Yes, I wish I had the skills to have submitted a PR a long time ago. It is beyond my abilities to make it happen, even though I find it to be extremely important feature.

jekbradbury commented 6 years ago

Even discounting the operator syntax question, there's still some complexity with name shadowing and multi-stage deprecations for each set of semantic concepts (current dot and vecdot and current norm and vecnorm).
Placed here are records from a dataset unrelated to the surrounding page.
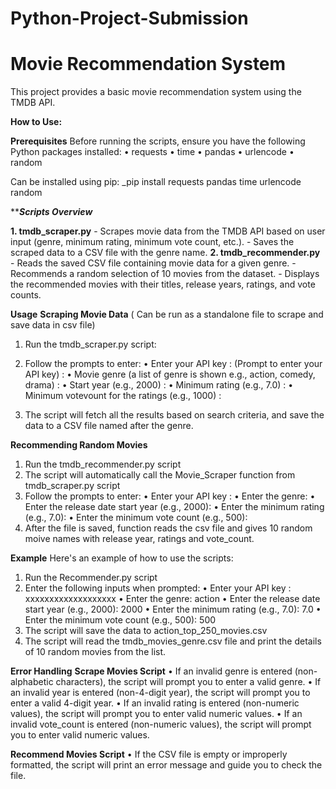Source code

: # Python-Project-Submission
# Movie Recommendation System

This project provides a basic movie recommendation system using the TMDB API. 

**How to Use:**

**Prerequisites**
Before running the scripts, ensure you have the following Python packages installed:
• requests
• time
• pandas
• urlencode
• random

Can be installed using pip:
_pip install requests pandas time urlencode random

*****Scripts Overview***

**1. tmdb_scraper.py**
    - Scrapes movie data from the TMDB API based on user input (genre, minimum rating, minimum vote count, etc.).
    - Saves the scraped data to a CSV file with the genre name.
**2. tmdb_recommender.py**
    - Reads the saved CSV file containing movie data for a given genre.
    - Recommends a random selection of 10 movies from the dataset.
    - Displays the recommended movies with their titles, release years, ratings, and vote counts.

**Usage**
**Scraping Movie Data** ( Can be run as a standalone file to scrape and save data in csv file)
1. Run the tmdb_scraper.py script:

2. Follow the prompts to enter:
  • Enter your API key : (Prompt to enter your API key) :
  • Movie genre (a list of genre is shown e.g., action, comedy, drama) :
  • Start year (e.g., 2000) :
  • Minimum rating (e.g., 7.0) :
  • Minimum votevount for the ratings (e.g., 1000) :
3. The script will fetch all the results based on search criteria, and save the data to a CSV file named after the genre.


**Recommending Random Movies**
1. Run the tmdb_recommender.py script
2. The script will automatically call the Movie_Scraper function from tmdb_scraper.py script
3. Follow the prompts to enter:
  • Enter your API key : 
  • Enter the genre: 
  • Enter the release date start year (e.g., 2000): 
  • Enter the minimum rating (e.g., 7.0): 
  • Enter the minimum vote count (e.g., 500): 
4. After the file is saved, function reads the csv file and gives 10 random moive names with release year, ratings and vote_count.

   
**Example**
Here's an example of how to use the scripts:

1. Run the Recommender.py script
2. Enter the following inputs when prompted:
  • Enter your API key : xxxxxxxxxxxxxxxxxxx
  • Enter the genre: action
  • Enter the release date start year (e.g., 2000): 2000
  • Enter the minimum rating (e.g., 7.0): 7.0
  • Enter the minimum vote count (e.g., 500): 500
4. The script will save the data to action_top_250_movies.csv
5. The script will read the tmdb_movies_genre.csv file and print the details of 10 random movies from the list.

   
**Error Handling**
**Scrape Movies Script**
• If an invalid genre is entered (non-alphabetic characters), the script will prompt you to enter a valid genre.
• If an invalid year is entered (non-4-digit year), the script will prompt you to enter a valid 4-digit year.
• If an invalid rating is entered (non-numeric values), the script will prompt you to enter valid numeric values.
• If an invalid vote_count is entered (non-numeric values), the script will prompt you to enter valid numeric values.


**Recommend Movies Script**
• If the CSV file is empty or improperly formatted, the script will print an error message and guide you to check the file.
For the dot side it seems like the whole space of options (again discounting operators) is:

I. Silently break dot on vectors of arrays by changing the behavior in 0.7 to an inner product without a standard depwarn (although you can warn that the behavior is being changed). Deprecate vecdot to dot in 0.7 as well. II. In 0.7, deprecate vecdot on all inputs to inner. III. In 0.7, deprecate dot on vectors of arrays to its definition, and dot on other inputs and vecdot on all inputs to inner. IV. In 0.7, deprecate both dot and vecdot on vectors of arrays either to unexported functions or to their definitions, and vecdot on all other inputs to dot. In 1.0, add dot on vectors of arrays with inner product semantics.

For the norm side there's some consensus around a single path (in 0.7, deprecate norm on matrices to opnorm and possibly deprecate vecnorm to innernorm; in 1.0, add norm on matrices with current vecnorm semantics), but that also results in an extra name in 1.0 (either vecnorm or innernorm); again a way to avoid that could be to deprecate vecnorm in 0.7 to its definition or to an unexported function like Base.vecnorm rather than to an exported name.

...I think. Hope I didn't make things mushier than they already were.

juliohm commented 6 years ago

Can anyone familiar with the codebase submit a PR for the change?

StefanKarpinski commented 6 years ago

Can we split off the norm stuff that everyone seems to agree on and get that done at least? The dot versus inner bit is quite a bit more controversial, but let's not let that stymie the part that's not.

stevengj commented 6 years ago

@StefanKarpinski, note that they are somewhat coupled: for types where you have both a dot (inner) product and a norm, they should be consistent.

StefanKarpinski commented 6 years ago

Ok, I don't really care which way this goes. Whoever does the work gets to decide.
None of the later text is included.